We analyzed skeletal metastasis by PERCIST or EORTC regardless of other metastatic lesions. In PERCIST, up to two osseous lesions with highest FDG uptake (the peak standardized uptake value corrected for lean body mass: SULpeak) were chosen and followed on subsequent studies. When the therapeutic regimens changed, new sets of osseous lesions were selected.
When initial FDG uptake was low and the PERCIST could not be applied, EORTC criteria were applied to up to two osseous lesions regardless of other metastases. For EORTC, the sum of SUVmax was used, and for PERCIST, SULpeak values were used for evaluation [17]. Both analyses were performed by PET VCAR for Advantage Workstation (GE, USA).
The PERCIST metabolic response categories were complete metabolic response (CMR); no FDG-avid tumor visible (SULpeak was decreased to the background level), partial metabolic response (PMR); target lesions must show SULpeak decrease of greater than or equal to 30% and of at least 0.8 SUL units, progressive metabolic disease (PMD); SULpeak of target lesions must show an increase of greater than or equal to 30% and an increase of at least 0.8 SUL units or development of one or more new lesions; and stable metabolic disease (SMD); a response between PMR and PMD [18].

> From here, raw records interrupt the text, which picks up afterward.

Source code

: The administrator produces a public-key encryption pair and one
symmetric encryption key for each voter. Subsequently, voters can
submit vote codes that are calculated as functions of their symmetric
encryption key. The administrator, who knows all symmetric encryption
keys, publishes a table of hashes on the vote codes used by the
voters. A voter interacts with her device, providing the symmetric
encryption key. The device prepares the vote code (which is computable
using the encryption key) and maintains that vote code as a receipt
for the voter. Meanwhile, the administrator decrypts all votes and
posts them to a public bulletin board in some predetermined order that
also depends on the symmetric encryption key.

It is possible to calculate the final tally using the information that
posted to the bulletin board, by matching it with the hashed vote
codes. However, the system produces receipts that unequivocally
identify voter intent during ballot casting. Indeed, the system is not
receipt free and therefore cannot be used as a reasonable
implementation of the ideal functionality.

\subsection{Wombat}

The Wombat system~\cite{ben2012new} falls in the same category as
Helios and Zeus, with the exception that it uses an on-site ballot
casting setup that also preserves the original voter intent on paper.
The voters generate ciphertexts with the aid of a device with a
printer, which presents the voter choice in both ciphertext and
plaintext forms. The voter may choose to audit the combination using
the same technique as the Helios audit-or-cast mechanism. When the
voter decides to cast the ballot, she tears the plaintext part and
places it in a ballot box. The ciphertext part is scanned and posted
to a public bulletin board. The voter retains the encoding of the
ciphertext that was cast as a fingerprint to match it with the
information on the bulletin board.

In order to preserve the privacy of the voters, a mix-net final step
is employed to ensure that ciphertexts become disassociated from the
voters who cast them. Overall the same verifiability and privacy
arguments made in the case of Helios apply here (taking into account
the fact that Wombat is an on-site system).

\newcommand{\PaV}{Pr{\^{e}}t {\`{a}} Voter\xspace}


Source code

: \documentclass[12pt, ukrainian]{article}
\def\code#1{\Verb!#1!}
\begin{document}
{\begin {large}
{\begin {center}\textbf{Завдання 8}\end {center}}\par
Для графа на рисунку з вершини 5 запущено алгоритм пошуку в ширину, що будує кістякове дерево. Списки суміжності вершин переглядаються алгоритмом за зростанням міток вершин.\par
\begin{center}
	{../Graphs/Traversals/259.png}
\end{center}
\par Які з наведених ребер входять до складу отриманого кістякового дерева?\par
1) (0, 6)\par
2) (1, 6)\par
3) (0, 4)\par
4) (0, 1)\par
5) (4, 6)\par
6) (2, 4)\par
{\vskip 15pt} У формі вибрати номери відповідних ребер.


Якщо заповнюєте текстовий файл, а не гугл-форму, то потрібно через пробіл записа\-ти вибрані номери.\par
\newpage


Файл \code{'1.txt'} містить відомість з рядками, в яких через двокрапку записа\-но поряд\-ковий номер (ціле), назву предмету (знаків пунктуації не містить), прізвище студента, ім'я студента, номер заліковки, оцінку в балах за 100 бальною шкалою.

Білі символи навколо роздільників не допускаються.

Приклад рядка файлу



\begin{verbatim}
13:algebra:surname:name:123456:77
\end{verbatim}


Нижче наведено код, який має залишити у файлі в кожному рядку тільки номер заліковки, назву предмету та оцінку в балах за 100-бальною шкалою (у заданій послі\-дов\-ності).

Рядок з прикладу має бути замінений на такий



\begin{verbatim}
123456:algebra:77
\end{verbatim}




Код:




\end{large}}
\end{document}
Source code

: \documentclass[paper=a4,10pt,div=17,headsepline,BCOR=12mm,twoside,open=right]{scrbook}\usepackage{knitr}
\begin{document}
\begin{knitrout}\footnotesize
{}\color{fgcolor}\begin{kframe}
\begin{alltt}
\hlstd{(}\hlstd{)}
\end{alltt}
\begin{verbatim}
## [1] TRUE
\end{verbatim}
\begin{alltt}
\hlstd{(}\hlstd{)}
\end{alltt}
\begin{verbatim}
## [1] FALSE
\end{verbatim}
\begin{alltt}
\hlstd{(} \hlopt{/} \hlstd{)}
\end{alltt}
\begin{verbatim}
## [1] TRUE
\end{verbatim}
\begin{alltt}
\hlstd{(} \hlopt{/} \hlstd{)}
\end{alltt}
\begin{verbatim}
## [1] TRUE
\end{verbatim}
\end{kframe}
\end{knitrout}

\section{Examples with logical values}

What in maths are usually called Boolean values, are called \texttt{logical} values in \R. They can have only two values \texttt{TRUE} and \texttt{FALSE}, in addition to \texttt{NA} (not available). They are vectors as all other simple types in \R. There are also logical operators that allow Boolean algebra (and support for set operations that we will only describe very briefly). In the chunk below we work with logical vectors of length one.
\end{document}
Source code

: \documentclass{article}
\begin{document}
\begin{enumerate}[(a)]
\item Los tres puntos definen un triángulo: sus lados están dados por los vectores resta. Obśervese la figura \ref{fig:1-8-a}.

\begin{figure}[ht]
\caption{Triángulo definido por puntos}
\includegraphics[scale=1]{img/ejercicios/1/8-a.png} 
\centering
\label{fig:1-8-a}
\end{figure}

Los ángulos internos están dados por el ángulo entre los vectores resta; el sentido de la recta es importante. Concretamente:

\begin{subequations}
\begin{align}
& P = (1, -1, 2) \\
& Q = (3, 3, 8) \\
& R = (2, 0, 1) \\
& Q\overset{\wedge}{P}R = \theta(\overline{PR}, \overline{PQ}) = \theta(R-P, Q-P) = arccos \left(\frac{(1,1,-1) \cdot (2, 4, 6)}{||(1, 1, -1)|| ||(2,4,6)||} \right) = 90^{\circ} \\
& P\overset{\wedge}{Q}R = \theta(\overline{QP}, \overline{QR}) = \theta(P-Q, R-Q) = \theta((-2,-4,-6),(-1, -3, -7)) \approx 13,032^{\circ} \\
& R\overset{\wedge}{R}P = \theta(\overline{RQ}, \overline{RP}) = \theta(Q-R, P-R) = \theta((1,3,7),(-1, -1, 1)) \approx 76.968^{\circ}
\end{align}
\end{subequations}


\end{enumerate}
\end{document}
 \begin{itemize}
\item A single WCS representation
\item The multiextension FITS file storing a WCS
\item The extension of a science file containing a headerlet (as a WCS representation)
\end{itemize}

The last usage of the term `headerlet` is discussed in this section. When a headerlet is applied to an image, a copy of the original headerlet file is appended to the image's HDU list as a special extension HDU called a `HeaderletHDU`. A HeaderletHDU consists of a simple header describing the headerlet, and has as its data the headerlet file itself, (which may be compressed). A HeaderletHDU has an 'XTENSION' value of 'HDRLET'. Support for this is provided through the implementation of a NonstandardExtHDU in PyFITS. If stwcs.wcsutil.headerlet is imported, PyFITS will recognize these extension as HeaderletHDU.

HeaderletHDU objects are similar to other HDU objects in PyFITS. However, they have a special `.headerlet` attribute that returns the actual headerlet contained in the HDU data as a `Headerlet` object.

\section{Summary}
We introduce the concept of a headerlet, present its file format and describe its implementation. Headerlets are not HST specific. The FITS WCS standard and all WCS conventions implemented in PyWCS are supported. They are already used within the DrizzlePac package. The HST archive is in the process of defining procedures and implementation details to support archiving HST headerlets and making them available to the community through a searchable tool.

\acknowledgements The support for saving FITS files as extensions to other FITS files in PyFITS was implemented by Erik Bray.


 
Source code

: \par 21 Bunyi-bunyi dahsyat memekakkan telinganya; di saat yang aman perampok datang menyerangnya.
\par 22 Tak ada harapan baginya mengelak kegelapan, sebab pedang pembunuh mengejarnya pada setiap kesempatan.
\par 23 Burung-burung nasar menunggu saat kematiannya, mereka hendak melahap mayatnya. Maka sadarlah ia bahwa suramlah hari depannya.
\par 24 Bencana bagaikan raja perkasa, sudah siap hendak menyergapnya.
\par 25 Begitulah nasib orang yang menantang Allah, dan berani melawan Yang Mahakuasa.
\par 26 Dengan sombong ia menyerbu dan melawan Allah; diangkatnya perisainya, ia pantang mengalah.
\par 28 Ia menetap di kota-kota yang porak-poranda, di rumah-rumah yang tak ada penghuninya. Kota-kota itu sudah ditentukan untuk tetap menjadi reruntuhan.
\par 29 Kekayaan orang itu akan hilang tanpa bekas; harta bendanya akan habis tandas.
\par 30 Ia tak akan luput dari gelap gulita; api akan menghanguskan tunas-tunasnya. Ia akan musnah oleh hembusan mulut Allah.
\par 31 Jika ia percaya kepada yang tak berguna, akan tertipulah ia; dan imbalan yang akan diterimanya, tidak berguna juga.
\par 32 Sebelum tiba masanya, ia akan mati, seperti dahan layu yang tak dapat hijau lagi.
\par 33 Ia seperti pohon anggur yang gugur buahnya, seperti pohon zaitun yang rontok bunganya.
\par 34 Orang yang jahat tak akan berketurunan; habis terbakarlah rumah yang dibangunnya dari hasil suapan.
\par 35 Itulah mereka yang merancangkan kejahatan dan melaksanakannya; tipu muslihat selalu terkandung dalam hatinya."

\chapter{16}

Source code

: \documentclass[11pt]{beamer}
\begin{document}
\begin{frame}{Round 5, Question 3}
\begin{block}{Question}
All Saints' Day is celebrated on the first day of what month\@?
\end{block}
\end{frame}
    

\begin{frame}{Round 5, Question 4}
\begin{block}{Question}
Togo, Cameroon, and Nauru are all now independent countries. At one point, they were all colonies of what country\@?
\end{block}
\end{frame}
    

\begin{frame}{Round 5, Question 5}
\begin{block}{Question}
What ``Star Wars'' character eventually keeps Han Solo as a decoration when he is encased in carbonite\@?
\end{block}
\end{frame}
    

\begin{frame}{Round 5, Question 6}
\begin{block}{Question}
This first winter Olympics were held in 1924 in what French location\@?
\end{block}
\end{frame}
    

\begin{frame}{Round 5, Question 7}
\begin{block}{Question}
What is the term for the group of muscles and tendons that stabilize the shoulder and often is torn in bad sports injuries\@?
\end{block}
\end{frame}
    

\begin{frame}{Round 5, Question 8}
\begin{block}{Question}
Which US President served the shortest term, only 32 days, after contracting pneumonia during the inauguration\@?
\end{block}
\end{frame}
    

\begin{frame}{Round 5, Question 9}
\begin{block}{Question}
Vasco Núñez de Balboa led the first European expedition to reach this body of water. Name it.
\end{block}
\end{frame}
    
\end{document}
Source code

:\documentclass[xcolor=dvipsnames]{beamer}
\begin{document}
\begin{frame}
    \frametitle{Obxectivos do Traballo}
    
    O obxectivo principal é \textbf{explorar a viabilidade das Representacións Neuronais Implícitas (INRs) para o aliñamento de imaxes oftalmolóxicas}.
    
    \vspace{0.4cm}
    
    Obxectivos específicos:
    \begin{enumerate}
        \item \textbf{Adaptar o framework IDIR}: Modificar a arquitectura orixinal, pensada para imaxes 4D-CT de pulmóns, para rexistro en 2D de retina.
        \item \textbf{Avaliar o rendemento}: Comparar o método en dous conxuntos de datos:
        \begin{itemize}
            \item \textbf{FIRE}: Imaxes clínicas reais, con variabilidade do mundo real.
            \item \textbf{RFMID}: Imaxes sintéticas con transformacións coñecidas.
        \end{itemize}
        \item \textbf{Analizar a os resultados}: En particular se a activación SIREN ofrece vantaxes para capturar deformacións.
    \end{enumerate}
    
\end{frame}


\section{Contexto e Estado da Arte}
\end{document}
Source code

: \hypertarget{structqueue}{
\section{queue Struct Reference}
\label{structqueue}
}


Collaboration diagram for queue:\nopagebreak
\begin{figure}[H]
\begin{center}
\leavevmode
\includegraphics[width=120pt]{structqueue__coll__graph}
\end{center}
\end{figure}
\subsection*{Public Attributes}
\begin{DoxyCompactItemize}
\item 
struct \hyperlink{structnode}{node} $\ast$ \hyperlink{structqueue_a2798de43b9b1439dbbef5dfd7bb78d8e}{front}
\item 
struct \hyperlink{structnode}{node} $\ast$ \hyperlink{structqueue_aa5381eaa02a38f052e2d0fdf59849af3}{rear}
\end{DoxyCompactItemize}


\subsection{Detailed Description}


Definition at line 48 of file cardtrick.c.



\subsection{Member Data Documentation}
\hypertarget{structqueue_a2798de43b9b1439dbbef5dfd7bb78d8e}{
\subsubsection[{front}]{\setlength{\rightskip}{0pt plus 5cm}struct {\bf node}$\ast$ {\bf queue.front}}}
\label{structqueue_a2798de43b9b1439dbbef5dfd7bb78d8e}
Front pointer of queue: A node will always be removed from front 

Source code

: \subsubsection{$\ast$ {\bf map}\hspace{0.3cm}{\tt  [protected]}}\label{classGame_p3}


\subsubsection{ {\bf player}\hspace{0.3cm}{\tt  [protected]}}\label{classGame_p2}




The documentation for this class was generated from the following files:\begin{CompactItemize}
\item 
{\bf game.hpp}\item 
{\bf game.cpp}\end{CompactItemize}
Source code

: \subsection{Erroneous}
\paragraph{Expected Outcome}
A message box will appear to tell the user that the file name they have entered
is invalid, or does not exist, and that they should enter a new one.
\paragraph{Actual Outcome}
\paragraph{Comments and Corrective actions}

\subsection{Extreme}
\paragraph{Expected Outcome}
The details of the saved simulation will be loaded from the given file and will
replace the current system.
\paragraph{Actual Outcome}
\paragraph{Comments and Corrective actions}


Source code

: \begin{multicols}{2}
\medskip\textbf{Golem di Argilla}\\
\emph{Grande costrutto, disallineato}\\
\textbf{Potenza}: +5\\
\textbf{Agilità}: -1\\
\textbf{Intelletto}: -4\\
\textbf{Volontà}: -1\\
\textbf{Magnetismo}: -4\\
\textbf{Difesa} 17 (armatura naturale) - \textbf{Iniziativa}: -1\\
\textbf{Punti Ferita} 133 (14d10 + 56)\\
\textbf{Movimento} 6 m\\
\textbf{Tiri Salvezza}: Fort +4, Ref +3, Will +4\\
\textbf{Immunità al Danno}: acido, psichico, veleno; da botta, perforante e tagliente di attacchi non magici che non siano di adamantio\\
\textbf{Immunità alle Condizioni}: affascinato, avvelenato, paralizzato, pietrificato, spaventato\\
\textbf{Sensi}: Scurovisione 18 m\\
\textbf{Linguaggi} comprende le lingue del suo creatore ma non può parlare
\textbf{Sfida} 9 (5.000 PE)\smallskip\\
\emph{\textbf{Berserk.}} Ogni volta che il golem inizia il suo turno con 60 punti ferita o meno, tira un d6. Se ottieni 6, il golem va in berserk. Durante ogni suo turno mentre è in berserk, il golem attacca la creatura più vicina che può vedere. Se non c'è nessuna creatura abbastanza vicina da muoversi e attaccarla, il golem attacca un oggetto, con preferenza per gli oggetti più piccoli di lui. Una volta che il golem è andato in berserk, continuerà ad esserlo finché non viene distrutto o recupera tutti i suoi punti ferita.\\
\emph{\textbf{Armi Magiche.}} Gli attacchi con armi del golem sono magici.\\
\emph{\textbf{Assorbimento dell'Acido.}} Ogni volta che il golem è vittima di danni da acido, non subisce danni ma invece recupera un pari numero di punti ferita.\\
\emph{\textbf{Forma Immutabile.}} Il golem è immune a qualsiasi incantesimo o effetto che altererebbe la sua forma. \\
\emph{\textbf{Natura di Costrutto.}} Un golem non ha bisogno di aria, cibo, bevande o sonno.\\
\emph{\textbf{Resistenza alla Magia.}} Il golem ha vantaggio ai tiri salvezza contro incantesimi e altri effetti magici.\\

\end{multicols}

The EORTC response was divided into four categories: CMR was complete resolution of FDG uptake within all lesions, PMR was a reduction in the sum of SUVmax of at least 25% decrease after more than 1 treatment cycle, PMD was an increase of at least 25% in the sum of SUVmax or a new FDG-avid lesion, and SMD was response between PMR and PMD [17].
Results
Search for cutoff level
Table 1 shows the SUVmax values in various skeletal sites in 41 patients without skeletal metastasis. The SUVmax values were variables depending on sites. Among them, vertebral SUVmax values were higher than other sites. In vertebral sites, SUV max + 3SD was around 3.5. We regarded the SUV = 3.5 as the starting point to search for the optimal cutoff level.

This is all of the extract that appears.